Two BGU Professors Awarded ERC PoC
Profs. Josh Baraban and Nir Shlezinger receive 2025 ERC Proof of Concept grants for cleaner ignition and adaptive wireless AI.
Two Ben-Gurion University of the Negev professors have been awarded European Research Council (ERC) Proof of Concept grants for 2025. Prof. Josh Baraban of the Department of Chemistry will pursue O2Ignition, laser ignition by two-color ionization of oxygen. Prof. Nir Shlezinger of the School of Electrical and Computer Engineering will pursue REALCOM, real-time embedded adaptive learning for wireless communications.
O2Ignition will develop a novel approach for laser-based ignition of fuels, itself a strategy that's been shown to have several environmental, efficiency, and performance advantages over conventional technologies (spark plugs), but has yet to be commercialized. The project will be based on a new spectroscopic detection scheme for molecular oxygen developed at BGU that achieves roughly two orders of magnitude higher sensitivity for fully rotationally resolved spectra than the prior state of the art.
REALCOM will develop a proof of concept for a new class of wireless communication systems that can learn and adapt autonomously in real time while operating on low-cost, embedded hardware. The goal is to demonstrate, for the first time, a practical wireless transceiver that continuously updates its internal AI model based solely on over-the-air signals, without relying on fixed mathematical channel models or offline retraining. The proof of concept will be implemented on software-defined radio hardware and will show how such adaptive, lightweight AI can improve reliability, efficiency, and energy consumption under changing real-world conditions. The goal is to bridge the gap between theoretical advances in AI-aided communications and deployable technology for next-generation wireless systems.
The total number of Proof of Concept Grants under the ERC 2025 work programme was 300.
Ekaterina Zaharieva, European Commissioner for Startups, Research and Innovation, said: ‘The discoveries emerging from ERC-funded research are very often more than academic breakthroughs. They form the bedrock of future innovation ecosystems across Europe, inspiring new technologies, businesses and societal solutions. I am pleased that the EU is funding a record number of Proof of Concept Grants this year, and I congratulate all the grantees on their success.’
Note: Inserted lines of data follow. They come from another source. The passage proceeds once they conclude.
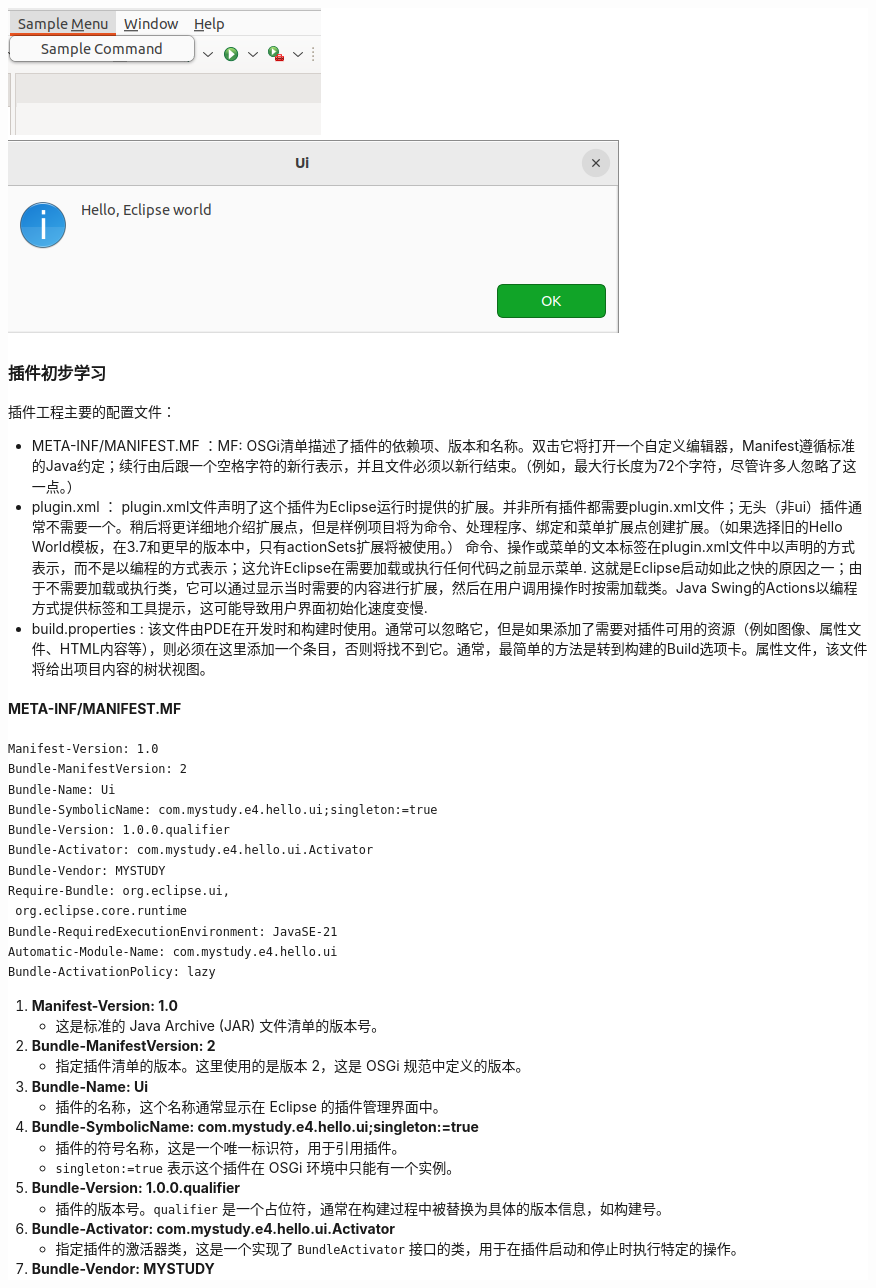    ![1731049977805](image/1731049977805.png)![1731049999256](image/1731049999256.png)

### 插件初步学习

插件工程主要的配置文件：

* META-INF/MANIFEST.MF ：MF: OSGi清单描述了插件的依赖项、版本和名称。双击它将打开一个自定义编辑器，Manifest遵循标准的Java约定；续行由后跟一个空格字符的新行表示，并且文件必须以新行结束。（例如，最大行长度为72个字符，尽管许多人忽略了这一点。）
* plugin.xml ： plugin.xml文件声明了这个插件为Eclipse运行时提供的扩展。并非所有插件都需要plugin.xml文件；无头（非ui）插件通常不需要一个。稍后将更详细地介绍扩展点，但是样例项目将为命令、处理程序、绑定和菜单扩展点创建扩展。（如果选择旧的Hello World模板，在3.7和更早的版本中，只有actionSets扩展将被使用。）
  命令、操作或菜单的文本标签在plugin.xml文件中以声明的方式表示，而不是以编程的方式表示；这允许Eclipse在需要加载或执行任何代码之前显示菜单.
  这就是Eclipse启动如此之快的原因之一；由于不需要加载或执行类，它可以通过显示当时需要的内容进行扩展，然后在用户调用操作时按需加载类。Java Swing的Actions以编程方式提供标签和工具提示，这可能导致用户界面初始化速度变慢.
* build.properties : 该文件由PDE在开发时和构建时使用。通常可以忽略它，但是如果添加了需要对插件可用的资源（例如图像、属性文件、HTML内容等），则必须在这里添加一个条目，否则将找不到它。通常，最简单的方法是转到构建的Build选项卡。属性文件，该文件将给出项目内容的树状视图。

#### META-INF/MANIFEST.MF

```
Manifest-Version: 1.0
Bundle-ManifestVersion: 2
Bundle-Name: Ui
Bundle-SymbolicName: com.mystudy.e4.hello.ui;singleton:=true
Bundle-Version: 1.0.0.qualifier
Bundle-Activator: com.mystudy.e4.hello.ui.Activator
Bundle-Vendor: MYSTUDY
Require-Bundle: org.eclipse.ui,
 org.eclipse.core.runtime
Bundle-RequiredExecutionEnvironment: JavaSE-21
Automatic-Module-Name: com.mystudy.e4.hello.ui
Bundle-ActivationPolicy: lazy

```

1. **Manifest-Version: 1.0**
   * 这是标准的 Java Archive (JAR) 文件清单的版本号。
2. **Bundle-ManifestVersion: 2**
   * 指定插件清单的版本。这里使用的是版本 2，这是 OSGi 规范中定义的版本。
3. **Bundle-Name: Ui**
   * 插件的名称，这个名称通常显示在 Eclipse 的插件管理界面中。
4. **Bundle-SymbolicName: com.mystudy.e4.hello.ui;singleton:=true**
   * 插件的符号名称，这是一个唯一标识符，用于引用插件。
   * `singleton:=true` 表示这个插件在 OSGi 环境中只能有一个实例。
5. **Bundle-Version: 1.0.0.qualifier**
   * 插件的版本号。`qualifier` 是一个占位符，通常在构建过程中被替换为具体的版本信息，如构建号。
6. **Bundle-Activator: com.mystudy.e4.hello.ui.Activator**
   * 指定插件的激活器类，这是一个实现了 `BundleActivator` 接口的类，用于在插件启动和停止时执行特定的操作。
7. **Bundle-Vendor: MYSTUDY**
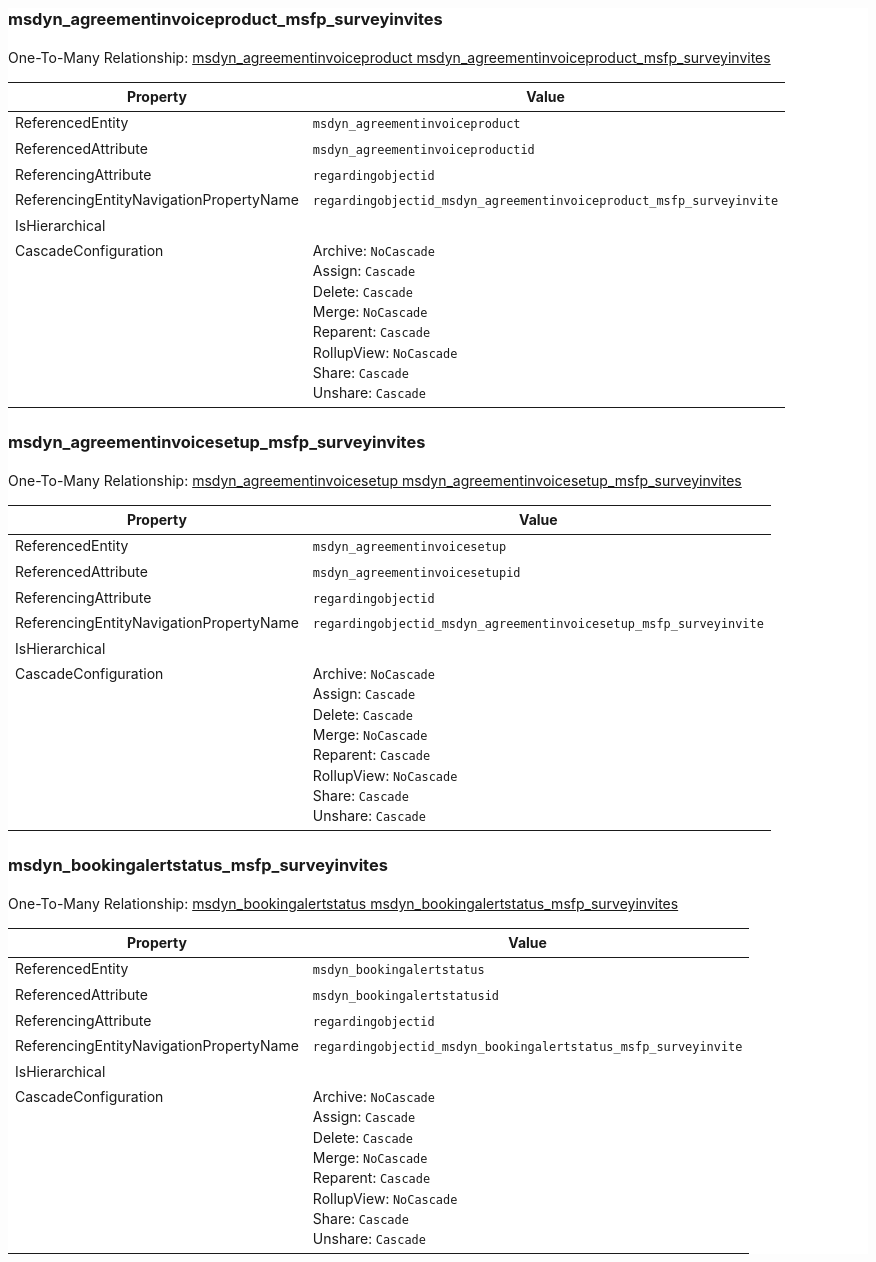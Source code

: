 ### <a name="BKMK_msdyn_agreementinvoiceproduct_msfp_surveyinvites"></a> msdyn_agreementinvoiceproduct_msfp_surveyinvites

One-To-Many Relationship: [msdyn_agreementinvoiceproduct msdyn_agreementinvoiceproduct_msfp_surveyinvites](msdyn_agreementinvoiceproduct.md#BKMK_msdyn_agreementinvoiceproduct_msfp_surveyinvites)

|Property|Value|
|---|---|
|ReferencedEntity|`msdyn_agreementinvoiceproduct`|
|ReferencedAttribute|`msdyn_agreementinvoiceproductid`|
|ReferencingAttribute|`regardingobjectid`|
|ReferencingEntityNavigationPropertyName|`regardingobjectid_msdyn_agreementinvoiceproduct_msfp_surveyinvite`|
|IsHierarchical||
|CascadeConfiguration|Archive: `NoCascade`<br />Assign: `Cascade`<br />Delete: `Cascade`<br />Merge: `NoCascade`<br />Reparent: `Cascade`<br />RollupView: `NoCascade`<br />Share: `Cascade`<br />Unshare: `Cascade`|

### <a name="BKMK_msdyn_agreementinvoicesetup_msfp_surveyinvites"></a> msdyn_agreementinvoicesetup_msfp_surveyinvites

One-To-Many Relationship: [msdyn_agreementinvoicesetup msdyn_agreementinvoicesetup_msfp_surveyinvites](msdyn_agreementinvoicesetup.md#BKMK_msdyn_agreementinvoicesetup_msfp_surveyinvites)

|Property|Value|
|---|---|
|ReferencedEntity|`msdyn_agreementinvoicesetup`|
|ReferencedAttribute|`msdyn_agreementinvoicesetupid`|
|ReferencingAttribute|`regardingobjectid`|
|ReferencingEntityNavigationPropertyName|`regardingobjectid_msdyn_agreementinvoicesetup_msfp_surveyinvite`|
|IsHierarchical||
|CascadeConfiguration|Archive: `NoCascade`<br />Assign: `Cascade`<br />Delete: `Cascade`<br />Merge: `NoCascade`<br />Reparent: `Cascade`<br />RollupView: `NoCascade`<br />Share: `Cascade`<br />Unshare: `Cascade`|

### <a name="BKMK_msdyn_bookingalertstatus_msfp_surveyinvites"></a> msdyn_bookingalertstatus_msfp_surveyinvites

One-To-Many Relationship: [msdyn_bookingalertstatus msdyn_bookingalertstatus_msfp_surveyinvites](msdyn_bookingalertstatus.md#BKMK_msdyn_bookingalertstatus_msfp_surveyinvites)

|Property|Value|
|---|---|
|ReferencedEntity|`msdyn_bookingalertstatus`|
|ReferencedAttribute|`msdyn_bookingalertstatusid`|
|ReferencingAttribute|`regardingobjectid`|
|ReferencingEntityNavigationPropertyName|`regardingobjectid_msdyn_bookingalertstatus_msfp_surveyinvite`|
|IsHierarchical||
|CascadeConfiguration|Archive: `NoCascade`<br />Assign: `Cascade`<br />Delete: `Cascade`<br />Merge: `NoCascade`<br />Reparent: `Cascade`<br />RollupView: `NoCascade`<br />Share: `Cascade`<br />Unshare: `Cascade`|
President of the European Research Council, Prof. Maria Leptin, said: ‘The ERC does not ask its researchers to start with ready-made solutions or immediate applications. Instead, ERC grantees explore the frontiers of knowledge, guided by their curiosity and scientific ambition. With these Proof of Concept Grants, many ERC grantees will explore the commercialisation or societal potential of their curiosity. And they will lay the foundation for future technological innovations and societal technologies that drive progress in Europe.’